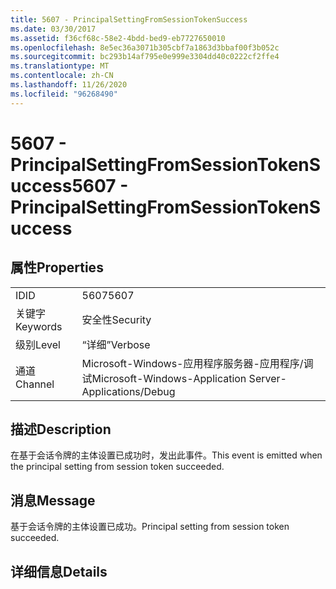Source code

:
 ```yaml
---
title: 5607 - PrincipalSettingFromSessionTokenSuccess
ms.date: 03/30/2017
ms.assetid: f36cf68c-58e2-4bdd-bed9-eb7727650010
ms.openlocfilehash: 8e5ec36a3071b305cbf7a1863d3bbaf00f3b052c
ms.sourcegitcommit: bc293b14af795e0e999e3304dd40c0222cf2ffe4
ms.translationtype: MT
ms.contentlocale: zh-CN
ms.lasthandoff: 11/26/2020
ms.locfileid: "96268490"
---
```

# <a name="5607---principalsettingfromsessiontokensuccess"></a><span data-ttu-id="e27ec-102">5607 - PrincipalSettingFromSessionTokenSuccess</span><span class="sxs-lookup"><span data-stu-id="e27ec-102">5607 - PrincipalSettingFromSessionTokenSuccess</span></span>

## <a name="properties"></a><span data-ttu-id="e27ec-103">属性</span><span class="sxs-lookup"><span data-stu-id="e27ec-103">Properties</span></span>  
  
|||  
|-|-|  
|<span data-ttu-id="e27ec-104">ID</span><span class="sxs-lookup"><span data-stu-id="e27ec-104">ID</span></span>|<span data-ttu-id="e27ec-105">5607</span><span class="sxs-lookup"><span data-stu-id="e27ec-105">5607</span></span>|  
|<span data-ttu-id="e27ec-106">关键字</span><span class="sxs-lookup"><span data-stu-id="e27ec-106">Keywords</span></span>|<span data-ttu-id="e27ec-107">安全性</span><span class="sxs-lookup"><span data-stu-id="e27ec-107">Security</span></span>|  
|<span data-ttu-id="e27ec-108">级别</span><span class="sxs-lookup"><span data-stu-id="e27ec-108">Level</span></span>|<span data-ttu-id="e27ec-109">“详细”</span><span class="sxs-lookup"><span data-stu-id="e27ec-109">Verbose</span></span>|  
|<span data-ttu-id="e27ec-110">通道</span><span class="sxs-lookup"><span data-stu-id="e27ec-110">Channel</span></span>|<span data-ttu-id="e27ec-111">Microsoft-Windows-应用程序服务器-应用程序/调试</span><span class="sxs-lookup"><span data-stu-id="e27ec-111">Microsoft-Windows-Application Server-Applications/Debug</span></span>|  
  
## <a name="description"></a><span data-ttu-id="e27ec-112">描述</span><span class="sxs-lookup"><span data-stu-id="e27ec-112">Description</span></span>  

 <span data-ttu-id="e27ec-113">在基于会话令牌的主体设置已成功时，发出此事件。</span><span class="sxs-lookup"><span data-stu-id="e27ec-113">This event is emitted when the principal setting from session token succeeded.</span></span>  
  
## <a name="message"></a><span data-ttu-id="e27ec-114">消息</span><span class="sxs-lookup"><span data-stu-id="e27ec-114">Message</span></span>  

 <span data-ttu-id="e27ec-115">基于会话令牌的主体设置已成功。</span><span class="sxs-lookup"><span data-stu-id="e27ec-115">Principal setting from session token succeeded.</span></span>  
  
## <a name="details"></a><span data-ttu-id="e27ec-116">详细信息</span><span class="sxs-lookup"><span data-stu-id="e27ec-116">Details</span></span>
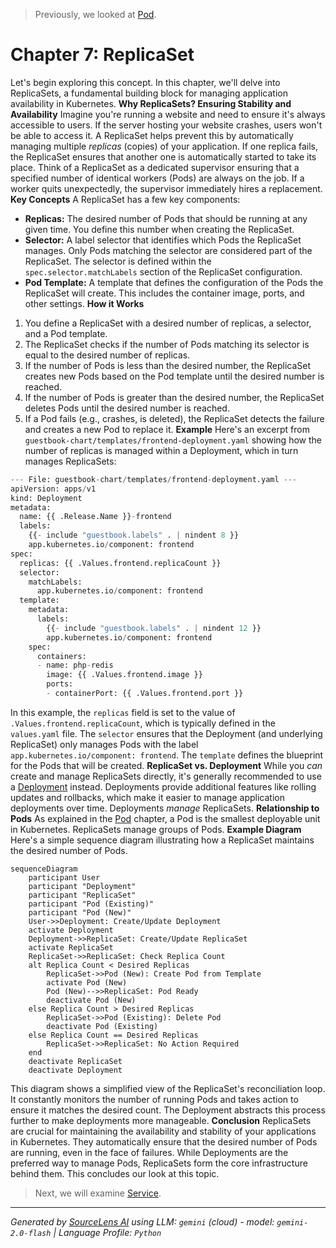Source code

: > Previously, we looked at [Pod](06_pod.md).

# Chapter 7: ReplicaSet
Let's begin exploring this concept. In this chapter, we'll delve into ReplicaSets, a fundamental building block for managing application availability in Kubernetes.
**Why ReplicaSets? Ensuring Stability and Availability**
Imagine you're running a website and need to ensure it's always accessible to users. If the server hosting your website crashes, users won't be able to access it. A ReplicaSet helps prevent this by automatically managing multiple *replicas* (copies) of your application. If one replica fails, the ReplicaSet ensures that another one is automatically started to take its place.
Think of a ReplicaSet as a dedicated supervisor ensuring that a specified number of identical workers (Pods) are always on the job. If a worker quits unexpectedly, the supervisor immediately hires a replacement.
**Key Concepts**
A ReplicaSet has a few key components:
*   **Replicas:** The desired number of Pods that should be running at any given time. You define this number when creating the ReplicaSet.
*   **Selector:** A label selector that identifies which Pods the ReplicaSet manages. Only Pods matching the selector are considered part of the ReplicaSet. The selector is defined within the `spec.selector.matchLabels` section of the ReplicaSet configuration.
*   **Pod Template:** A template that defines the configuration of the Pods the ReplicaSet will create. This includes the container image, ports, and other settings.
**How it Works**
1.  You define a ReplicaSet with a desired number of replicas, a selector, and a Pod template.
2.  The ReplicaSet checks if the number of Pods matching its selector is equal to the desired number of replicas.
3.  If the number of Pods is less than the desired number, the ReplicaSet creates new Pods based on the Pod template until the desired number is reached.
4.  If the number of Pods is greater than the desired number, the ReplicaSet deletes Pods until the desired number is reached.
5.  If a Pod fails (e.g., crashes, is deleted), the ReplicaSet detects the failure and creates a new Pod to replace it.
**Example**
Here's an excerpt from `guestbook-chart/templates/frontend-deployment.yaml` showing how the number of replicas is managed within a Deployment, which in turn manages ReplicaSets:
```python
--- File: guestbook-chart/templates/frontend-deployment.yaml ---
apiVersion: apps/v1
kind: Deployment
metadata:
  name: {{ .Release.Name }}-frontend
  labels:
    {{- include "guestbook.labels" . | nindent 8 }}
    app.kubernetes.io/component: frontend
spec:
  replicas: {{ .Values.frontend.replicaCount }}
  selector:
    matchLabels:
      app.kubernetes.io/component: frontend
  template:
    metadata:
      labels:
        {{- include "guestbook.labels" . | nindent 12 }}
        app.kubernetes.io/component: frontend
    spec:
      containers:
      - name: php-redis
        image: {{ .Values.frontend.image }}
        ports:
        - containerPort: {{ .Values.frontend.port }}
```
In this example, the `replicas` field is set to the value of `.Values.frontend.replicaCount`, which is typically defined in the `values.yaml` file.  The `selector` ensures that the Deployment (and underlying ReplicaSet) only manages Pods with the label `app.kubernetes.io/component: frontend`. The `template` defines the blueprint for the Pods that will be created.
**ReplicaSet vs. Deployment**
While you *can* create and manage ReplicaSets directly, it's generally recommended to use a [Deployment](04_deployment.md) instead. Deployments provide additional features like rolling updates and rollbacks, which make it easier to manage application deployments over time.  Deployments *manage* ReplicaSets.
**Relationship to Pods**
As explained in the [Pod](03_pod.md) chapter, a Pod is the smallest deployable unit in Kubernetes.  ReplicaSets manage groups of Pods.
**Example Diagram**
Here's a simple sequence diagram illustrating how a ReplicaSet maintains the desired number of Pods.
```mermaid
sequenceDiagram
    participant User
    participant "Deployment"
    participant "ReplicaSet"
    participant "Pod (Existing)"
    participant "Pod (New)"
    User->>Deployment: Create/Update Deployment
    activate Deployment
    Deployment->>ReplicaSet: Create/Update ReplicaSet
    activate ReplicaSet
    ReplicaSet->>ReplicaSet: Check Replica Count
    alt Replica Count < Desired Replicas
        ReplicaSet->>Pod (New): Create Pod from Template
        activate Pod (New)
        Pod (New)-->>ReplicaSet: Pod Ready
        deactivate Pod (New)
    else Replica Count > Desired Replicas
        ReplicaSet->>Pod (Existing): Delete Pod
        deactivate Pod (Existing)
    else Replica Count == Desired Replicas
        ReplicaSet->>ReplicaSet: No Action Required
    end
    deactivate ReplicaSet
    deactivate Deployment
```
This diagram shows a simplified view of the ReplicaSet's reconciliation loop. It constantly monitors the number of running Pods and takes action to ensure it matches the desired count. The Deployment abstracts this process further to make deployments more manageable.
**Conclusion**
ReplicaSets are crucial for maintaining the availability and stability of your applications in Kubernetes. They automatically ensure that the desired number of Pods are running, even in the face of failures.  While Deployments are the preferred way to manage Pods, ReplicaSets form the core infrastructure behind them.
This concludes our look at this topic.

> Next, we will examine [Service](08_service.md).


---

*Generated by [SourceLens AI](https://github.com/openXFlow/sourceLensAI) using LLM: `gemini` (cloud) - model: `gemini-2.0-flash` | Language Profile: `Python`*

* * *

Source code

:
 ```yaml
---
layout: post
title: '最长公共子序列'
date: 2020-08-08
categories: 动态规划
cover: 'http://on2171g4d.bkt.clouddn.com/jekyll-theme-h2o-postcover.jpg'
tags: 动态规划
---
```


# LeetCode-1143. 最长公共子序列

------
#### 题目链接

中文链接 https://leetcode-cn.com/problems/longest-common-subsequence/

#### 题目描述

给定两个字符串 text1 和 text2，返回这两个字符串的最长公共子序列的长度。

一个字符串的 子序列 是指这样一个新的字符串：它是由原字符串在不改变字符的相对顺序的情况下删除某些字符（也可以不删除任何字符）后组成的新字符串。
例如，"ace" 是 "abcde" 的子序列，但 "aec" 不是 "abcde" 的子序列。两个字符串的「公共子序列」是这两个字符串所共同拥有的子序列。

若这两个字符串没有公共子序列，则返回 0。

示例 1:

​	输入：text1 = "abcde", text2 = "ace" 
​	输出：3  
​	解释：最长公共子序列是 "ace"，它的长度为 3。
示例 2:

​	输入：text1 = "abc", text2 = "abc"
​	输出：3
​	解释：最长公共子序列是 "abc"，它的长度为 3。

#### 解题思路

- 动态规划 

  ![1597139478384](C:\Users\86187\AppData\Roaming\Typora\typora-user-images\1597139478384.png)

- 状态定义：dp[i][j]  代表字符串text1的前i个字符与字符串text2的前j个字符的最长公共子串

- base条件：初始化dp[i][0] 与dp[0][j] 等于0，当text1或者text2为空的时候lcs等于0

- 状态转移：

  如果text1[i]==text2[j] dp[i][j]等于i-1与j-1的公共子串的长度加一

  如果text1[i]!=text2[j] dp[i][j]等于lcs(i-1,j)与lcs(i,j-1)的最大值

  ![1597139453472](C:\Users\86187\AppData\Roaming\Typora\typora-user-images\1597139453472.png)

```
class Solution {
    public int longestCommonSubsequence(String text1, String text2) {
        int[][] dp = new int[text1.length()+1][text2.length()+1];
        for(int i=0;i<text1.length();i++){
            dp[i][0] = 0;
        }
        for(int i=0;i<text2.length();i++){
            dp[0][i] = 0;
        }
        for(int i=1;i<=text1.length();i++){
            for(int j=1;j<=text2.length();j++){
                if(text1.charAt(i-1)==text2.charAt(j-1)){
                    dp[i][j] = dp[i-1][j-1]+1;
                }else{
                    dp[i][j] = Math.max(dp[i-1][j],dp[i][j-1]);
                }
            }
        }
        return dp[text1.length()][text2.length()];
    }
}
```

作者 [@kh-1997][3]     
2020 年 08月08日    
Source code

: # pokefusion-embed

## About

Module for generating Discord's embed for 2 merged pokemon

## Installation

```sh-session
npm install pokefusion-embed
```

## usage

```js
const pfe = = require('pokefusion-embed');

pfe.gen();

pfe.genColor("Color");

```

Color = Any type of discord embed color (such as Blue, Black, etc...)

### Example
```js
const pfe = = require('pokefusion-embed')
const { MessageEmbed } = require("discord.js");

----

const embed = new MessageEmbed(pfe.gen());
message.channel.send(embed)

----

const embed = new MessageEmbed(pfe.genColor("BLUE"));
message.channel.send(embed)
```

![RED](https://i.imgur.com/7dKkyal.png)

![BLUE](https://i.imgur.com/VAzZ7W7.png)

==

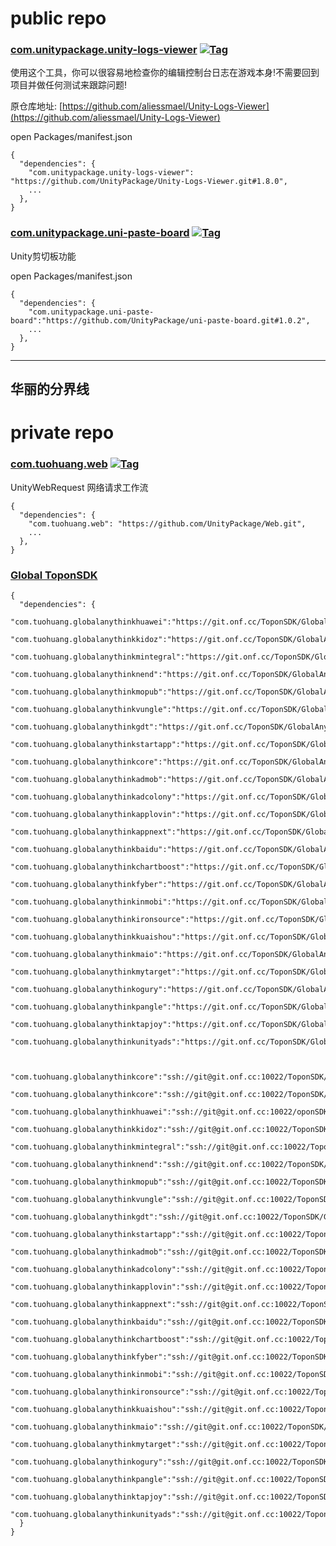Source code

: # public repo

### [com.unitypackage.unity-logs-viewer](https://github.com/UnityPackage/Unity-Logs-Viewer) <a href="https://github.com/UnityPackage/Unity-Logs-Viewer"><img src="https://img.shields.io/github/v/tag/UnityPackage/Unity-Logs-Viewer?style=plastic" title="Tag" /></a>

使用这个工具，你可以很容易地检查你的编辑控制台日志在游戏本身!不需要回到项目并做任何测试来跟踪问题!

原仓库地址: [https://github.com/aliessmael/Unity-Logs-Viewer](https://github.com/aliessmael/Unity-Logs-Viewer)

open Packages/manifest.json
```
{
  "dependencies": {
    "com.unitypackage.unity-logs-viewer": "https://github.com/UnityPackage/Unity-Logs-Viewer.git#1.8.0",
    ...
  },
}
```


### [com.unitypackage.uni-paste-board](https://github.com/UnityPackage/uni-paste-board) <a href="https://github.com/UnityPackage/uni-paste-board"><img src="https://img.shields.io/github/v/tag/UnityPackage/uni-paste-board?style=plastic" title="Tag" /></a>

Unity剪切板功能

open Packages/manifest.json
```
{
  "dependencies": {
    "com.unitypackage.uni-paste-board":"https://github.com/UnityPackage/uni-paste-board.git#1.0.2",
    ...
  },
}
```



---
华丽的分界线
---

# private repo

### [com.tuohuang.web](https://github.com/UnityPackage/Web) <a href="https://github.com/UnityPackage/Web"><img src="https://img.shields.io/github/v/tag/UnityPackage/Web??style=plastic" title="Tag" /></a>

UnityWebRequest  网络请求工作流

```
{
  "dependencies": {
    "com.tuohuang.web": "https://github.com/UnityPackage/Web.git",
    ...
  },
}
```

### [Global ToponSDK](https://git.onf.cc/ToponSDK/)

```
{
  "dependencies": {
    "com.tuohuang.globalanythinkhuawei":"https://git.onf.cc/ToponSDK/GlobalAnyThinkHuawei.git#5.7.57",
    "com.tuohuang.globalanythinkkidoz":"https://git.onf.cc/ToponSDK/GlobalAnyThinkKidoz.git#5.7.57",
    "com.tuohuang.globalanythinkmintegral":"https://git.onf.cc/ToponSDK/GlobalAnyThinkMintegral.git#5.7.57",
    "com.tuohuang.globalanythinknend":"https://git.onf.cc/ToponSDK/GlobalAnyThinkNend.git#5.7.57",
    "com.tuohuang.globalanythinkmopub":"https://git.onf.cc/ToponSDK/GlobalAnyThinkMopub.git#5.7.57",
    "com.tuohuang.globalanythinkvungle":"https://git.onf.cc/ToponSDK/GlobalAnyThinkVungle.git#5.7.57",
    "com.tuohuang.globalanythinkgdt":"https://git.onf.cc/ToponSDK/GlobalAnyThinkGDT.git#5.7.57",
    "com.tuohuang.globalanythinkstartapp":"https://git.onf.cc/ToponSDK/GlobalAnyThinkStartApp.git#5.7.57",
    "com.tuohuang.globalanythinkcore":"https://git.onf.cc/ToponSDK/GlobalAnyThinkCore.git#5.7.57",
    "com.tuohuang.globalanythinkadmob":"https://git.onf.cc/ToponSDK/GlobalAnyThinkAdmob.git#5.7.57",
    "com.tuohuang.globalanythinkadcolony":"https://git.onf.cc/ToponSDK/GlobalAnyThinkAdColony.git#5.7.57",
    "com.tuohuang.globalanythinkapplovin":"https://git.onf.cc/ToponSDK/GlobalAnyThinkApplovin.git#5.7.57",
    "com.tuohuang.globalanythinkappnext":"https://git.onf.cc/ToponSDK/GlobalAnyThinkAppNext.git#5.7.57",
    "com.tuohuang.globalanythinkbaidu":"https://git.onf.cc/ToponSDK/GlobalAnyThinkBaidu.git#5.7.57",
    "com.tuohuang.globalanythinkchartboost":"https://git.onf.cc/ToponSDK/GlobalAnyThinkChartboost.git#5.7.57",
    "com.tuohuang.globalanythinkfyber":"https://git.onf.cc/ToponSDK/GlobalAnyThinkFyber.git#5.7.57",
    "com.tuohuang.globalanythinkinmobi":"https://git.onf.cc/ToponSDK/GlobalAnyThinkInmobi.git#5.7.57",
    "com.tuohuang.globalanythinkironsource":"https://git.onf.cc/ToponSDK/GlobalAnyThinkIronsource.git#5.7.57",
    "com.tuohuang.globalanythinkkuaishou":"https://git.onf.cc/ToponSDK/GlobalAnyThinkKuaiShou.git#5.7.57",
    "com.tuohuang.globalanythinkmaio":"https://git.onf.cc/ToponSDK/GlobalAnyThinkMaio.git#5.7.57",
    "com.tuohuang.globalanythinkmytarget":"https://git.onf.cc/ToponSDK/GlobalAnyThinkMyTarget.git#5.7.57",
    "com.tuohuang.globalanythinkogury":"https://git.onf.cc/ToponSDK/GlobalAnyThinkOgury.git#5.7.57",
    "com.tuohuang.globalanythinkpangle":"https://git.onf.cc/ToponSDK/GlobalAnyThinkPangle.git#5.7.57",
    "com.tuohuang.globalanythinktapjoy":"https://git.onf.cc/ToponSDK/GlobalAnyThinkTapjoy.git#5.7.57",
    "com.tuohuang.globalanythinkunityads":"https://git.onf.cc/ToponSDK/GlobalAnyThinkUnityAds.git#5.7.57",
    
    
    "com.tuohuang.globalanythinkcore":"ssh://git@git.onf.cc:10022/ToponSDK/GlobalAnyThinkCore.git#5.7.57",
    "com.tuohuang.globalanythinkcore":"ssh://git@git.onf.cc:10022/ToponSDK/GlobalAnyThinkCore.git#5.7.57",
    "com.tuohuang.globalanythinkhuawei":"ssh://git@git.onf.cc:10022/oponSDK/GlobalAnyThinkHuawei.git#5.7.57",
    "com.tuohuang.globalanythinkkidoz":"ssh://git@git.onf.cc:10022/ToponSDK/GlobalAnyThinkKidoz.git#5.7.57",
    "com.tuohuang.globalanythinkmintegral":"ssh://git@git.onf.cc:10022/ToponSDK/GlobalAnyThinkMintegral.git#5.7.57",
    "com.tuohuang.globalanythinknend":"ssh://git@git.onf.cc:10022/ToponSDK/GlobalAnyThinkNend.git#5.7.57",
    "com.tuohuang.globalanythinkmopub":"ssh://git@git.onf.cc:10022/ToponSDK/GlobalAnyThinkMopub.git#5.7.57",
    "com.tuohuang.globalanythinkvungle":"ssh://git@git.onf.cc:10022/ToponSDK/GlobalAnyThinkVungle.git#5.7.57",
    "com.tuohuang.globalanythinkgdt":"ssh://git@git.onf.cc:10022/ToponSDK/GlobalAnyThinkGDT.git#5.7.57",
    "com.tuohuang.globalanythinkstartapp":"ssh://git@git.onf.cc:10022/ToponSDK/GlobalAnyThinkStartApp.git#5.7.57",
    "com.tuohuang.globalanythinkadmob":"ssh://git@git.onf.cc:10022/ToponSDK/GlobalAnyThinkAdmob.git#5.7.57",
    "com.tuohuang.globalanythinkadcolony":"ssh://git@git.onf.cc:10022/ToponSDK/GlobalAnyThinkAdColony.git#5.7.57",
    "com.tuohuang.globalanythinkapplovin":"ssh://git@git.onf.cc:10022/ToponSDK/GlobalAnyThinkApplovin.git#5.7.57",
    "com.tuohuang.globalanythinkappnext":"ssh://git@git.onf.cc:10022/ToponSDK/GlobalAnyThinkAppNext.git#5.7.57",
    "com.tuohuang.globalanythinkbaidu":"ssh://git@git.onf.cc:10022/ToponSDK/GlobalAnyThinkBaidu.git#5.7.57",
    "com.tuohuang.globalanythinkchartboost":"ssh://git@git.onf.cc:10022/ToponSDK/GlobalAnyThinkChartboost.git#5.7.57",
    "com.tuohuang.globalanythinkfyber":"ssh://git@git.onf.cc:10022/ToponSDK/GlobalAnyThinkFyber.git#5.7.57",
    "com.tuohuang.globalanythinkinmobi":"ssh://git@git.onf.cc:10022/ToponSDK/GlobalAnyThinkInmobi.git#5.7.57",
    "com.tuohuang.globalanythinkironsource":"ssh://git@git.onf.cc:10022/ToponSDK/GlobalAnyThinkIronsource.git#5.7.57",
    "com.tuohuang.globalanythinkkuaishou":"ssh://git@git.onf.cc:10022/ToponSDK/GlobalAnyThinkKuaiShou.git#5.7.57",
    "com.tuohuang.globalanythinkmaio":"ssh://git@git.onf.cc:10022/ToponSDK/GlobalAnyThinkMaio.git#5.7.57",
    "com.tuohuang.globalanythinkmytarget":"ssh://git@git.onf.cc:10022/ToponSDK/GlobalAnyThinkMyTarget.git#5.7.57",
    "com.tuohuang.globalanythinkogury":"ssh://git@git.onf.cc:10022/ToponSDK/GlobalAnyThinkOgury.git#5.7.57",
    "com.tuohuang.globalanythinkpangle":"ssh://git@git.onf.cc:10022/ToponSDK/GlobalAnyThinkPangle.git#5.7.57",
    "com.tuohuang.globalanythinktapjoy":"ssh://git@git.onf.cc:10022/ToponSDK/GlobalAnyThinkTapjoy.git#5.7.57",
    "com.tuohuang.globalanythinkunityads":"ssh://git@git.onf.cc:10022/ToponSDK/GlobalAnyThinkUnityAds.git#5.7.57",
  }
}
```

▶ WHAT THE EXERCISE ASKS
Scan the material above for the word "globalanythinkmintegral", and copy each line where it appears.

▶ SOLUTION TO THE EXERCISE
    "com.tuohuang.globalanythinkmintegral":"https://git.onf.cc/ToponSDK/GlobalAnyThinkMintegral.git#5.7.57",
    "com.tuohuang.globalanythinkmintegral":"ssh://git@git.onf.cc:10022/ToponSDK/GlobalAnyThinkMintegral.git#5.7.57",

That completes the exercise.